Facing up to mortgage reality

by Shelton on May 21st, 2014

filed under Unsecured Finance

So when Mortgage Strategy had banking deposit and loan software provider Phoebus Software managing director Paul Hunt and its sales and marketing director RIchard Pike to be interviewed, understandably this was one of the first questions we asked.

Phoebus was set up in 1989 but it was after 2004 that the company rapidly expanded in the boom years, providing the IT muscle for now long departed start-ups like edeus and lenders like Heritable Bank.

Despite the downturn and the obvious setback of watching clients like Heritable croak (it collapsed with its Icelandic parent group Landsbanki in 2008), the firm has continued to be linked to start-ups like Precise Mortgages and Masthaven, with a reputation for some of the most up-to-date systems in the market. 

So perhaps it’s not surprising that Hunt’s immediate answer to the question of what he predicts the future of getting a mortgage to be is not on-screen technology or even greater use of the internet to transmit data but is instead virtual reality. 

“The main problem with it is, how do you type?” says Hunt, twiddling his fingers in the air as he describes the brave new world of technology that could soon be helping us all communicate.

“You’ve got your screen on, you’ve got this thing wrapped round your face, so how do you see the keyboard?”

But despite the current pitfalls of virtual reality technology Hunt really does believe advisers, lenders and consumers will soon be communicating via a pair of virtual reality goggles.

“With virtual reality, I do really believe it is the future,” he says.

He argues they will no doubt get over problems like how to type while wearing the headset and points to social network giant Facebook’s recent purchase of virtual reality firm Oculus Rift for $2bn as a sign that the wider market will eventually embrace it. Virtual reality has been around for decades and its last stab at popular attention was the 1992 science fiction horror film Lawnmover Man.

But Hunt explains that incredibly there are now predictions that there will be a virtual reality head set on every desktop in a couple of years. “We’ve got some guys at work who love Oculus Rift and have a developer’s licence,” he says.

And however they do it, with the recent change over to the MMR there is now an increased focus on how lenders interact with clients.

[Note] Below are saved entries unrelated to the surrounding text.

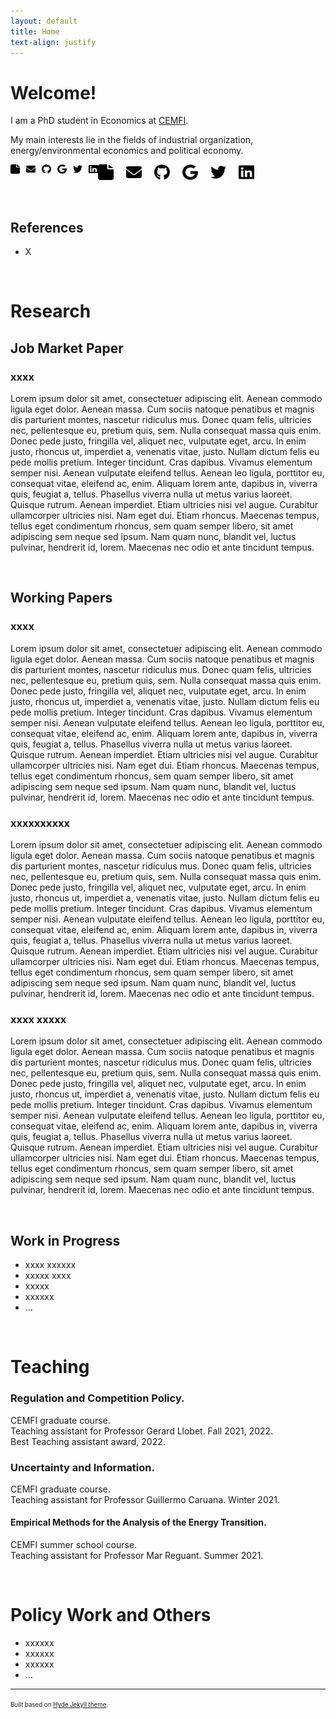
```yaml
---
layout: default
title: Home
text-align: justify
---
```


<!---  Picture on the top of the website  --->
<p align="center">
   <!--- <img width="300" height=auto src="/photos/PELLO (88).jpg"> ---> <!---  horizontal pic  --->
   <!--- <img width="400" height=auto src="/photos/PELLO (82).jpg"> ---> <!---  horizontal pic, close face  --->
   <!--- <img width="300" height=auto src="/photos/PELLO (88) black_white.jpg"> ---> <!---  horizontal pic, black and white  ---> 
   <!--- <img width="200" height=auto src="/photos/PELLO (53).jpg">  ---> <!---  vertical pic  --->
</p>

<!---  Blank line  --->
<!--- <br/> --->

# Welcome!

I am a PhD student in Economics at <a href="https://www.cemfi.es/" target="_blank">CEMFI</a>.

My main interests lie in the fields of industrial organization, energy/environmental economics and political economy.

<a href="/documents/CV.pdf" target="_blank"><img src="/icons/file-solid.svg" style="display: inline-block; float: left; margin-right: 10px;" width="15" height="15" class="filter-gray-dark"></a>

<a href="mailto:pello.aspuru@cemfi.edu.es"><img src="/icons/envelope-solid.svg" style="display: inline-block; float: left; margin-right: 10px;" width="15" height="15" class="filter-gray-light"></a>

<a href="https://github.com/pelloaspuru" target="_blank"><img src="/icons/github.svg" style= "float: left; margin-right: 10px;" width="15" height="15" class="filter-gray-light"></a>

<a href="https://github.com/pelloaspuru" target="_blank"><img src="/icons/google.svg" style= "float: left; margin-right: 10px;" width="15" height="15" class="filter-gray-light"></a>

<a href="https://twitter.com/pelloaspuru" target="_blank"><img src="/icons/twitter.svg" style="float: left; margin-right: 10px;" width="15" height="15" class="filter-gray-light"></a>

<a href="https://www.linkedin.com/in/pelloaspuru" target="_blank"><img src="/icons/linkedin.svg" style = "float: left; margin-right: 0px;" width="15" height="15" class="filter-gray-light"></a>


<!-- Social buttons: twitter, github, linkedin... -->
<!---  target="_blank": The links pop um in new tabs  --->
<!---  style="float: left; margin-right: 30px;": Allows for space between icons  --->

<!-- [<img src="/icons/file-solid.svg" style="float: left; margin-right: 30px;" width="40" height="40">](/documents/CV.pdf) -->
<a href="/documents/CV.pdf" target="_blank"><img src="/icons/file-solid.svg" style="float: left; margin-right: 20px;" width="25" height="25" viewBox="0 0 24 24"></a>

<!-- [<img src="/icons/envelope-solid.svg" style="float: left; margin-right: 30px;" width="40" height="40">](mailto:pello.aspuru@cemfi.edu.es) -->
<a href="mailto:pello.aspuru@cemfi.edu.es" target="_blank"><img src="/icons/envelope-solid.svg" style="float: left; margin-right: 20px;" width="25" height="25" viewBox="0 0 48.086 48.09"></a>

<!-- [<img src="/icons/github.svg" style="float: left; margin-right: 30px;" width="40" height="40">](https://github.com/pelloaspuru) -->
<a href="https://github.com/pelloaspuru" target="_blank"><img src="/icons/github.svg" style="float: left; margin-right: 20px;" width="25" height="25"></a>

<a href="https://github.com/pelloaspuru" target="_blank"><img src="/icons/google.svg" style="float: left; margin-right: 20px;" width="25" height="25"></a>

<!-- [<img src="/icons/twitter.svg" style="float: left; margin-right: 30px;" width="40" height="40">](https://twitter.com/pelloaspuru) -->
<a href="https://twitter.com/pelloaspuru" target="_blank"><img src="/icons/twitter.svg" style="float: left; margin-right: 20px;" width="25" height="25"></a>

<!-- [<img src="/icons/linkedin.svg" width="40" height="40">](https://www.linkedin.com/in/pelloaspuru) -->
<a href="https://www.linkedin.com/in/pelloaspuru" target="_blank"><img src="/icons/linkedin.svg" width="25" height="25"></a>

<!-- Social buttons: twitter, github, linkedin... -->
<!-- {% include social_links.html %} -->

<!---  Blank line  --->
<br/>

## References

- X

<!---  Blank line  --->
<br/>

# Research

## Job Market Paper

### xxxx

Lorem ipsum dolor sit amet, consectetuer adipiscing elit. Aenean commodo ligula eget dolor. Aenean massa. Cum sociis natoque penatibus et magnis dis parturient montes, nascetur ridiculus mus. Donec quam felis, ultricies nec, pellentesque eu, pretium quis, sem. Nulla consequat massa quis enim. Donec pede justo, fringilla vel, aliquet nec, vulputate eget, arcu. In enim justo, rhoncus ut, imperdiet a, venenatis vitae, justo. Nullam dictum felis eu pede mollis pretium. Integer tincidunt. Cras dapibus. Vivamus elementum semper nisi. Aenean vulputate eleifend tellus. Aenean leo ligula, porttitor eu, consequat vitae, eleifend ac, enim. Aliquam lorem ante, dapibus in, viverra quis, feugiat a, tellus. Phasellus viverra nulla ut metus varius laoreet. Quisque rutrum. Aenean imperdiet. Etiam ultricies nisi vel augue. Curabitur ullamcorper ultricies nisi. Nam eget dui. Etiam rhoncus. Maecenas tempus, tellus eget condimentum rhoncus, sem quam semper libero, sit amet adipiscing sem neque sed ipsum. Nam quam nunc, blandit vel, luctus pulvinar, hendrerit id, lorem. Maecenas nec odio et ante tincidunt tempus.


<!---  Blank line  --->
<br/>

## Working Papers

### xxxx

Lorem ipsum dolor sit amet, consectetuer adipiscing elit. Aenean commodo ligula eget dolor. Aenean massa. Cum sociis natoque penatibus et magnis dis parturient montes, nascetur ridiculus mus. Donec quam felis, ultricies nec, pellentesque eu, pretium quis, sem. Nulla consequat massa quis enim. Donec pede justo, fringilla vel, aliquet nec, vulputate eget, arcu. In enim justo, rhoncus ut, imperdiet a, venenatis vitae, justo. Nullam dictum felis eu pede mollis pretium. Integer tincidunt. Cras dapibus. Vivamus elementum semper nisi. Aenean vulputate eleifend tellus. Aenean leo ligula, porttitor eu, consequat vitae, eleifend ac, enim. Aliquam lorem ante, dapibus in, viverra quis, feugiat a, tellus. Phasellus viverra nulla ut metus varius laoreet. Quisque rutrum. Aenean imperdiet. Etiam ultricies nisi vel augue. Curabitur ullamcorper ultricies nisi. Nam eget dui. Etiam rhoncus. Maecenas tempus, tellus eget condimentum rhoncus, sem quam semper libero, sit amet adipiscing sem neque sed ipsum. Nam quam nunc, blandit vel, luctus pulvinar, hendrerit id, lorem. Maecenas nec odio et ante tincidunt tempus.

### xxxxxxxxxx

Lorem ipsum dolor sit amet, consectetuer adipiscing elit. Aenean commodo ligula eget dolor. Aenean massa. Cum sociis natoque penatibus et magnis dis parturient montes, nascetur ridiculus mus. Donec quam felis, ultricies nec, pellentesque eu, pretium quis, sem. Nulla consequat massa quis enim. Donec pede justo, fringilla vel, aliquet nec, vulputate eget, arcu. In enim justo, rhoncus ut, imperdiet a, venenatis vitae, justo. Nullam dictum felis eu pede mollis pretium. Integer tincidunt. Cras dapibus. Vivamus elementum semper nisi. Aenean vulputate eleifend tellus. Aenean leo ligula, porttitor eu, consequat vitae, eleifend ac, enim. Aliquam lorem ante, dapibus in, viverra quis, feugiat a, tellus. Phasellus viverra nulla ut metus varius laoreet. Quisque rutrum. Aenean imperdiet. Etiam ultricies nisi vel augue. Curabitur ullamcorper ultricies nisi. Nam eget dui. Etiam rhoncus. Maecenas tempus, tellus eget condimentum rhoncus, sem quam semper libero, sit amet adipiscing sem neque sed ipsum. Nam quam nunc, blandit vel, luctus pulvinar, hendrerit id, lorem. Maecenas nec odio et ante tincidunt tempus.

### xxxx xxxxx

Lorem ipsum dolor sit amet, consectetuer adipiscing elit. Aenean commodo ligula eget dolor. Aenean massa. Cum sociis natoque penatibus et magnis dis parturient montes, nascetur ridiculus mus. Donec quam felis, ultricies nec, pellentesque eu, pretium quis, sem. Nulla consequat massa quis enim. Donec pede justo, fringilla vel, aliquet nec, vulputate eget, arcu. In enim justo, rhoncus ut, imperdiet a, venenatis vitae, justo. Nullam dictum felis eu pede mollis pretium. Integer tincidunt. Cras dapibus. Vivamus elementum semper nisi. Aenean vulputate eleifend tellus. Aenean leo ligula, porttitor eu, consequat vitae, eleifend ac, enim. Aliquam lorem ante, dapibus in, viverra quis, feugiat a, tellus. Phasellus viverra nulla ut metus varius laoreet. Quisque rutrum. Aenean imperdiet. Etiam ultricies nisi vel augue. Curabitur ullamcorper ultricies nisi. Nam eget dui. Etiam rhoncus. Maecenas tempus, tellus eget condimentum rhoncus, sem quam semper libero, sit amet adipiscing sem neque sed ipsum. Nam quam nunc, blandit vel, luctus pulvinar, hendrerit id, lorem. Maecenas nec odio et ante tincidunt tempus.

<!---  Blank line  --->
<br/>


## Work in Progress

- xxxx xxxxxx
- xxxxx xxxx
- xxxxx 
- xxxxxx
- ...

<!---  Blank line  --->
<br/>

# Teaching

### Regulation and Competition Policy. 
CEMFI graduate course. <br />
Teaching assistant for Professor Gerard Llobet. Fall 2021, 2022. <br />
Best Teaching assistant award, 2022. <br />

### Uncertainty and Information. 
CEMFI graduate course. <br />
Teaching assistant for Professor Guillermo Caruana. Winter 2021. <br />

#### Empirical Methods for the Analysis of the Energy Transition.
CEMFI summer school course. <br />
Teaching assistant for Professor Mar Reguant. Summer 2021. <br />

<!---  Blank line  --->
<br/>

# Policy Work and Others

- xxxxxx
- xxxxxx
- xxxxxx
- ...


---
<sup><sub>Built based on [Hyde Jekyll theme](https://github.com/poole/hyde).<sub><sup>





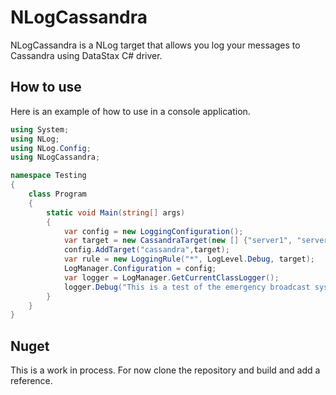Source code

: # NLogCassandra #

NLogCassandra is a NLog target that allows you log your messages to Cassandra using DataStax C# driver.


## How to use ##

Here is an example of how to use in a console application.

```csharp
using System;
using NLog;
using NLog.Config;
using NLogCassandra;

namespace Testing
{
	class Program
    {
    	static void Main(string[] args)
        {
	        var config = new LoggingConfiguration();
            var target = new CassandraTarget(new [] {"server1", "server2"}, "yourkeyspace", 2, "yourcolumnfamily");
            config.AddTarget("cassandra",target);
            var rule = new LoggingRule("*", LogLevel.Debug, target);
           	LogManager.Configuration = config;
            var logger = LogManager.GetCurrentClassLogger();
            logger.Debug("This is a test of the emergency broadcast system");
        }
    }
}
```

## Nuget ##

This is a work in process. For now clone the repository and build and add a reference.  
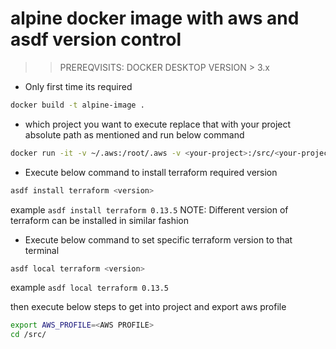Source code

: # alpine  docker image with aws and asdf version control

>> PREREQVISITS: DOCKER DESKTOP VERSION > 3.x

* Only first time its required
```bash
docker build -t alpine-image .
```

* which project you want to execute replace that with your project absolute path as mentioned and run below command
```bash
docker run -it -v ~/.aws:/root/.aws -v <your-project>:/src/<your-project>  alpine-image:latest bash 
```

* Execute below command to install terraform required version
```bash
asdf install terraform <version>
``` 
example `asdf install terraform 0.13.5`
NOTE: Different version of terraform can be installed in similar fashion

* Execute below command to set specific terraform version to that terminal
```bash
asdf local terraform <version>
``` 
example `asdf local terraform 0.13.5`

then execute below steps to get into project and export aws profile 

```bash
export AWS_PROFILE=<AWS PROFILE>
cd /src/
```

“The biggest thing from an origination point of view for lenders right now is how they communicate with clients,” says

“Whether that’s face to face or via a video conference facility or even an instant messaging service, if a person is filling in an application they can talk to someone directly at the same time.”


The IT Crowd

Clearly Hunt is passionate about the possibilities of IT but then his background has been in IT, having done a computer science from the University of Manchester in the 1980s.

“Back then I was dealing with computer languages like Pascal and Cobol,” he says. “You didn’t have PCs on everyone’s desk, you had ZX Spectrums, BBC Micros and you had to learn how to build computers from scratch and learn how to programme them.”

He then moved to Nottingham for three years to train to become a chartered accountant. When he qualified in 1994, he moved to the British Overseas Territory in the Western Caribbean Sea of the Cayman Islands to work for PriceWaterhouse, with the initial aim that he would work there for two years.

But six months after arriving he joined a Canadian bank located in the Cayman Islands, where he stayed for the next six-and-a-half years. So, he had a good job on a sunny Caribbean island – the obvious question is why did he return to the clouds and drizzle of the UK? “My wife,” he says laughing. “We had some kids over there and she said they needed their family around them so we came back.”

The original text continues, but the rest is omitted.